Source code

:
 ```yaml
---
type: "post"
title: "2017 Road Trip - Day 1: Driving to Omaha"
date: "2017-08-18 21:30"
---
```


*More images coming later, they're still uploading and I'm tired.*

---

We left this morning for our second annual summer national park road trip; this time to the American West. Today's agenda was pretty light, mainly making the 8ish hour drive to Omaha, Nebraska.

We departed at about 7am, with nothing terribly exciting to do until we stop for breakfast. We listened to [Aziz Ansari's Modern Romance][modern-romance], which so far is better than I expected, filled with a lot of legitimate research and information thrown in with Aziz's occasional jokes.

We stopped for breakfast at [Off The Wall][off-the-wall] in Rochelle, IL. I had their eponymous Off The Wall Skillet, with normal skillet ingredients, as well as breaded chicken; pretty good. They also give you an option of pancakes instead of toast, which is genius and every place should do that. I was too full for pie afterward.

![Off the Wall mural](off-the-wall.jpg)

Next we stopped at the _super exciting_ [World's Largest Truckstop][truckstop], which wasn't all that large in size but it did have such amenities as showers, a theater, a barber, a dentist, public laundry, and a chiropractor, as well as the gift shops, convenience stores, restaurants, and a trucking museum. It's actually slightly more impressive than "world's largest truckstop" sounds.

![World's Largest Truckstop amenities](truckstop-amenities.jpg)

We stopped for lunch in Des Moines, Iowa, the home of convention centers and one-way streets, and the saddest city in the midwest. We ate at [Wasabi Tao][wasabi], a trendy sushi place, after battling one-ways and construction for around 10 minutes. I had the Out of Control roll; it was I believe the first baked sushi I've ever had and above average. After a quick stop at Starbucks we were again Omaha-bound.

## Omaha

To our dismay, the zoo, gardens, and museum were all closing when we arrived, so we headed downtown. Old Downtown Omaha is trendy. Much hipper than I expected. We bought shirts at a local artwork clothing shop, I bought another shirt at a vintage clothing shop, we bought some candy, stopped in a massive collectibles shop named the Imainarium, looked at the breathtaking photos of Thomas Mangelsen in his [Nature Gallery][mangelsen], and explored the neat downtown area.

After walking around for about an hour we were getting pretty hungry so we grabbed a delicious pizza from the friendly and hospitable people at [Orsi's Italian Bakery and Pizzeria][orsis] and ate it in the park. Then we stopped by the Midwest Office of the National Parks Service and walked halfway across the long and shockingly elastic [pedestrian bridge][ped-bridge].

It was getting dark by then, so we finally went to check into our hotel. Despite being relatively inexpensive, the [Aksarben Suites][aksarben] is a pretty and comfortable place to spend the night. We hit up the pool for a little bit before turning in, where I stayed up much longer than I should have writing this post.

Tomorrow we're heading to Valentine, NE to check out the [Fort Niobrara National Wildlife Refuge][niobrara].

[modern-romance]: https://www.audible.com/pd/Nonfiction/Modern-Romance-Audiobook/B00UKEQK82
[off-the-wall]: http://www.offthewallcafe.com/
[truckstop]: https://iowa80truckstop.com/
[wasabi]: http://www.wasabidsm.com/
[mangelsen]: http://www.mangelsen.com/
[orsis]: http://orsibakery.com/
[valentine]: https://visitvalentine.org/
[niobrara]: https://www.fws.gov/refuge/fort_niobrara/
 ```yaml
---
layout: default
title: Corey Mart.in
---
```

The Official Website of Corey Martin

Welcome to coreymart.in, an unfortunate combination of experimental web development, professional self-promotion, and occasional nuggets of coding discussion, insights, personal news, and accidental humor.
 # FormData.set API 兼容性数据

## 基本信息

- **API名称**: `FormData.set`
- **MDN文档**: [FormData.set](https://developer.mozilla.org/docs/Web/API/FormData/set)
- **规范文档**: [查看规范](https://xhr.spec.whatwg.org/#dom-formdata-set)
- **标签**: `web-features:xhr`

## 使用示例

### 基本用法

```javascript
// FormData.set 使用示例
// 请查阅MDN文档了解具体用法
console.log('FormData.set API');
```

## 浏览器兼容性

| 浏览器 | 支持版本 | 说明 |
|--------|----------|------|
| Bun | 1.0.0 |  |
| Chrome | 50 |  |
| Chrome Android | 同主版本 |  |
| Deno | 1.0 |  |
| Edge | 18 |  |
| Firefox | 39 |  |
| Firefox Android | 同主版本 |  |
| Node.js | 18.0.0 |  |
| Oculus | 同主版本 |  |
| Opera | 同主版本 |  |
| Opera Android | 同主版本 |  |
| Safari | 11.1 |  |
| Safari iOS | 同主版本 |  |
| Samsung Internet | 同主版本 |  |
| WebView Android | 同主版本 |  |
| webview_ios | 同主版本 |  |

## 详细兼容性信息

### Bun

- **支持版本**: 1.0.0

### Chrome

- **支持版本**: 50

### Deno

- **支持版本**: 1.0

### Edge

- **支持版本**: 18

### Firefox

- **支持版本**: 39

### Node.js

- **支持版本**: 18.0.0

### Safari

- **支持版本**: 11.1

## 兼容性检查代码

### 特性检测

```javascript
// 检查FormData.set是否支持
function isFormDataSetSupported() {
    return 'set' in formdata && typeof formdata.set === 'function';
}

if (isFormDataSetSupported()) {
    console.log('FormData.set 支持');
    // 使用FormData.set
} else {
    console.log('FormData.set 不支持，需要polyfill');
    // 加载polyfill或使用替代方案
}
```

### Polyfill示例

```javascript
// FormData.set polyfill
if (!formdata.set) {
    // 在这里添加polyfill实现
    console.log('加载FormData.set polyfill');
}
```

» The problem: Every line from the one containing "- **支持版本**: 11.1" through the last line of the entries above must be output exactly. Leave the rest out.

» Result of this task:
- **支持版本**: 11.1

## 兼容性检查代码

### 特性检测

```javascript
// 检查FormData.set是否支持
function isFormDataSetSupported() {
    return 'set' in formdata && typeof formdata.set === 'function';
}

if (isFormDataSetSupported()) {
    console.log('FormData.set 支持');
    // 使用FormData.set
} else {
    console.log('FormData.set 不支持，需要polyfill');
    // 加载polyfill或使用替代方案
}
```

### Polyfill示例

```javascript
// FormData.set polyfill
if (!formdata.set) {
    // 在这里添加polyfill实现
    console.log('加载FormData.set polyfill');
}
```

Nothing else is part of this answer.